Heroes or Villains?
When I read a novel or watch a movie, I like the protagonist to be good—morally upright, virtuous, a role model. And I like the villain to be bad—flesh-crawlingly ugly, repulsive, and unlikable. Think of the difference between heroes and villains in Peter Jackson’s portrayal of Tolkien’s characters in Lord of the Rings. Gothmog, the orc-general, flaunts a deformed visage that matches his twisted character. Aragorn, by contrast, is just the kind of king you want to lead you into battle—stately, noble, courageous, yet self-effacing and deeply good.
On the other hand, I don’t like this clear-cut distinction between hero and villain. It seems untrue to real life, unlike the people we know. The people we demonize sometimes surprise us with touches of angelic warmth, even altruism. Likewise, our heroes betray vices that cast clouds over our admiration for them. In the words of Aleksandr Solzhenitsyn, “If only there were evil people somewhere insidiously committing evil deeds, and it were necessary only to separate them from the rest of us and destroy them. But the line dividing good and evil cuts through the heart of every human being” (Solzhenitsyn, The Gulag Archipelago, 1:168).
A Perplexing Tangle
This bizarre duality of good and evil has been described this way: “Is it not clearer than day that we feel within ourselves the indelible marks of excellence, and is it not equally true that we constantly experience the effects of our deplorable condition? What else then does this chaos and monstrous confusion proclaim but the truth about these two states in a voice too powerful to be gainsaid?” (Pascal, Pensées L208/S240).
The point is this: we humans are a perplexing tangle of greatness and wretchedness.
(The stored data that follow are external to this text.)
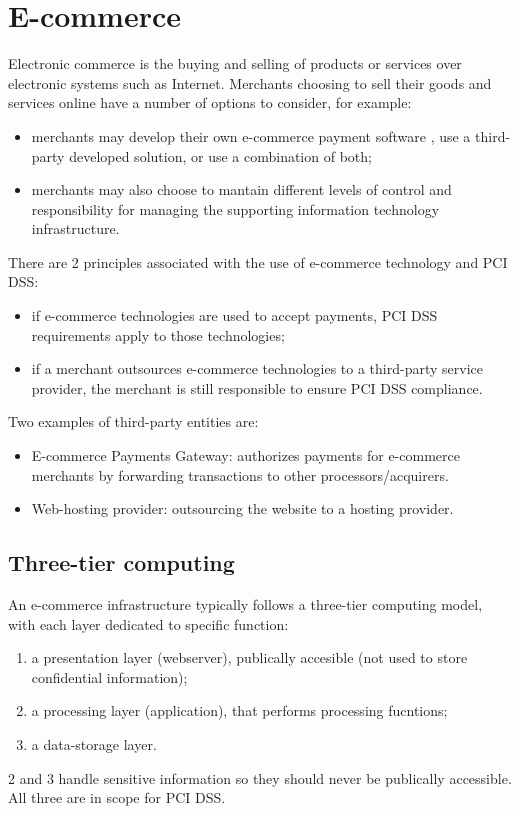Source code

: \documentclass[a4paper, 10pt, titlepage]{article}
\begin{document}
\section{E-commerce}
Electronic commerce is the buying and selling of products or services over electronic systems such as Internet. Merchants choosing to sell their goods and services online have a number of options to consider, for example:
\begin{itemize}
\item merchants may develop their own e-commerce payment software , use a third-party developed solution, or use a combination of both;
\item merchants may also choose to mantain different levels of control and responsibility for managing the supporting information technology infrastructure.
\end{itemize}
There are 2 principles associated with the use of e-commerce technology and PCI DSS:
\begin{itemize}
\item if e-commerce technologies are used to accept payments, PCI DSS requirements apply to those technologies;
\item if a merchant outsources e-commerce technologies to a third-party service provider, the merchant is still responsible to ensure PCI DSS compliance.
\end{itemize}
Two examples of third-party entities are:
\begin{itemize}
\item E-commerce Payments Gateway: authorizes payments for e-commerce merchants by forwarding transactions to other processors/acquirers.
\item Web-hosting provider: outsourcing the website to a hosting provider.
\end{itemize}

\subsection{Three-tier computing}
An e-commerce infrastructure typically follows a three-tier computing model, with each layer dedicated to specific function:
\begin{enumerate}
\item a presentation layer (webserver), publically accesible (not used to store confidential information);
\item a processing layer (application), that performs processing fucntions;
\item a data-storage layer.
\end{enumerate}
2 and 3 handle sensitive information so they should never be publically accessible. All three are in scope for PCI DSS.\medskip\\
\end{document}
Wouldn’t it be easier if we could separate the heroes from the villains? But we can’t. Heroism and villainy, virtue and vice, coexist—not only in a single individual at different times, but also in a single individual engaged in one endeavor.
Villainy in Heroism
I found a striking example of this feature of human nature in Max Hastings’ remarkable history of World War II, Inferno: The World at War, 1939-1945. During the Germans’ bombing of London, a man named Bob Davies distinguished himself as a national hero for volunteering to undergo the life-threatening task of diffusing and extracting German bombs that had fallen in London, including one that had embedded itself 28 feet into the ground dangerously close to St. Paul’s Cathedral. But less than two years later, as Hastings writes, “Davies was court-martialed on almost thirty charges involving large-scale and systematic theft through his time in charge of his UXB squad; he also exploited his role to extract cash payments from some of those whose premises he saved from bombs, compounded by later passing dud cheques.”
Hasting’s assessment of Davies’ conflicted behavior reflects this paradox of human nature. “A lesson of his story,” Hastings concludes, “was that scoundrels as well as heroes played their parts in the blitz, and some people were a tangle of both.”
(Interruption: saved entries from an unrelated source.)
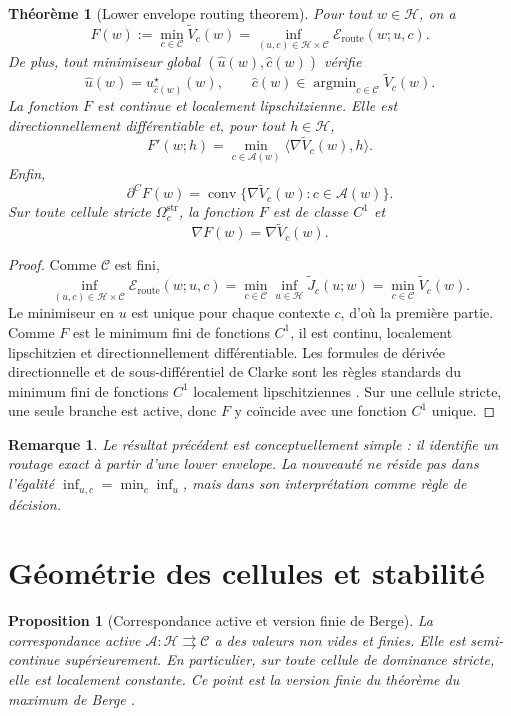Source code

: \documentclass[11pt,a4paper]{article}
\newtheorem{proposition}{Proposition}[section]
\newtheorem{theorem}{Théorème}[section]
\newtheorem{remark}{Remarque}[section]
\DeclareMathOperator{\argmin}{argmin}
\DeclareMathOperator{\conv}{conv}
\newcommand{\Hh}{\mathcal H}
\newcommand{\Ccal}{\mathcal C}
\newcommand{\Acal}{\mathcal A}
\begin{document}
\begin{theorem}[Lower envelope routing theorem]
Pour tout \(w\in\Hh\), on a
\[
F(w):=\min_{c\in\Ccal}\widetilde V_c(w)
=
\inf_{(u,c)\in\Hh\times\Ccal}\mathcal E_{\mathrm{route}}(w;u,c).
\]
De plus, tout minimiseur global \((\hat u(w),\hat c(w))\) vérifie
\[
\hat u(w)=u_{\hat c(w)}^\star(w),
\qquad
\hat c(w)\in\argmin_{c\in\Ccal}\widetilde V_c(w).
\]
La fonction \(F\) est continue et localement lipschitzienne. Elle est directionnellement différentiable et, pour tout \(h\in\Hh\),
\[
F'(w;h)=\min_{c\in\Acal(w)}\langle \nabla \widetilde V_c(w),h\rangle.
\]
Enfin,
\[
\partial^C F(w)=\conv\{\nabla \widetilde V_c(w): c\in\Acal(w)\}.
\]
Sur toute cellule stricte \(\Omega_c^{\mathrm{str}}\), la fonction \(F\) est de classe \(C^1\) et
\[
\nabla F(w)=\nabla \widetilde V_c(w).
\]
\end{theorem}

\begin{proof}
Comme \(\Ccal\) est fini,
\[
\inf_{(u,c)\in\Hh\times\Ccal}\mathcal E_{\mathrm{route}}(w;u,c)
=
\min_{c\in\Ccal}\inf_{u\in\Hh}\widetilde J_c(u;w)
=
\min_{c\in\Ccal}\widetilde V_c(w).
\]
Le minimiseur en \(u\) est unique pour chaque contexte \(c\), d'où la première partie. Comme \(F\) est le minimum fini de fonctions \(C^1\), il est continu, localement lipschitzien et directionnellement différentiable. Les formules de dérivée directionnelle et de sous-différentiel de Clarke sont les règles standards du minimum fini de fonctions \(C^1\) localement lipschitziennes \cite{Clarke1983}. Sur une cellule stricte, une seule branche est active, donc \(F\) y coïncide avec une fonction \(C^1\) unique.
\end{proof}

\begin{remark}
Le résultat précédent est conceptuellement simple : il identifie un routage exact à partir d'une lower envelope. La nouveauté ne réside pas dans l'égalité \(\inf_{u,c}=\min_c\inf_u\), mais dans son interprétation comme règle de décision.
\end{remark}

\section{Géométrie des cellules et stabilité}

\begin{proposition}[Correspondance active et version finie de Berge]
La correspondance active \(\Acal:\Hh\rightrightarrows\Ccal\) a des valeurs non vides et finies. Elle est semi-continue supérieurement. En particulier, sur toute cellule de dominance stricte, elle est localement constante. Ce point est la version finie du théorème du maximum de Berge \cite{Berge1963}.
\end{proposition}
\end{document}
We Are Sinful Image-Bearers
Doesn’t this fit what Scripture teaches about the human condition? We were created in the image of God, which means at least that we have some capacity to reflect God’s good nature. So we can expect to humans—sometimes, at least—to act in ways that are surprisingly noble and selfless. But our having been created in God’s image is only part of the story. We have fallen into sin. We have a stubborn, inborn tendency to rebel against God, acting as if we are the center of the universe. So this mixture of virtue and vice is like a shattered vase. The smooth curves and jagged edges of the broken pieces don’t balance each other out. They tell the tragic story of the beauty and usefulness that should have been.
But the story doesn’t end with senseless shapes and shattered edges—humans who live in rebellion against God. Christ the God-man lived in perfect submission to God (John 8:29). He is the “express image of [God’s] person,” the true Hero unmixed with villainy.
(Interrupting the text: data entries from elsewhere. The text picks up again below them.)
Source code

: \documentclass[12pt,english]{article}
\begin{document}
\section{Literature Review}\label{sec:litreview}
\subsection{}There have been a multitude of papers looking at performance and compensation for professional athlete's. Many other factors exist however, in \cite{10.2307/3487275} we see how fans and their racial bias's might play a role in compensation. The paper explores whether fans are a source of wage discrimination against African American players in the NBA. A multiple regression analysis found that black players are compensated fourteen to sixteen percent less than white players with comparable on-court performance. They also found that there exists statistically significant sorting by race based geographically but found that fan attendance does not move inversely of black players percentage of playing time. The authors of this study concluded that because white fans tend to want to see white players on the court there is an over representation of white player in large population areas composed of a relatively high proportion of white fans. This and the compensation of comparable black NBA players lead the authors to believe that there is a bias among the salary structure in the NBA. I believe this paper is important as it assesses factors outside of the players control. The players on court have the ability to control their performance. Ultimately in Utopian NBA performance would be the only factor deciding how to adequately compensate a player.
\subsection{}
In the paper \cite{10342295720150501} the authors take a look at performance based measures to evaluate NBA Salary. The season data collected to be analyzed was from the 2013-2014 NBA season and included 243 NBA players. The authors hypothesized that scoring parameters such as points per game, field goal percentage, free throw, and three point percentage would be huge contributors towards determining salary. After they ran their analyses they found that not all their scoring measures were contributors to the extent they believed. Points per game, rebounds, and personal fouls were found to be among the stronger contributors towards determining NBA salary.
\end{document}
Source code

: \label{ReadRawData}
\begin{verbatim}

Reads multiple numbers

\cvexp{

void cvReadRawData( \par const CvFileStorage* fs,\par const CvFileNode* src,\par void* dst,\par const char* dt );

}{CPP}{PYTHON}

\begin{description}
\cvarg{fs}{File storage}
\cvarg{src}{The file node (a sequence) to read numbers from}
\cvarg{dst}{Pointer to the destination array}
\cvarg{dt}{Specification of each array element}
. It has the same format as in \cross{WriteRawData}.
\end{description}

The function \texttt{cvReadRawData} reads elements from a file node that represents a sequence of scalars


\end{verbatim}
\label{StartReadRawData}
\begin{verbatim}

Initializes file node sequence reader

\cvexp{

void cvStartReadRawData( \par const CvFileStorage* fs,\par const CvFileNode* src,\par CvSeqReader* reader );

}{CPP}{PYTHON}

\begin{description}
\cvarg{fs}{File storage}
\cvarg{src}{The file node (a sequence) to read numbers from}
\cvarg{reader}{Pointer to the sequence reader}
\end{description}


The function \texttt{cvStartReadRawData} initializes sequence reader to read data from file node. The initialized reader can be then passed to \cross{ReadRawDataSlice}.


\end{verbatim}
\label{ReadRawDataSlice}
Perhaps this is why I feel so conflicted about how novels and movies should portray their fictional characters. On the one hand, I want the characters to reflect the messy reality of my experience. On the other hand, I long for that inward sense of justice to be satisfied by the villain being portrayed as pure evil and the conquering hero as pure goodness.
There is such a hero, but He is no fiction. His name is Jesus.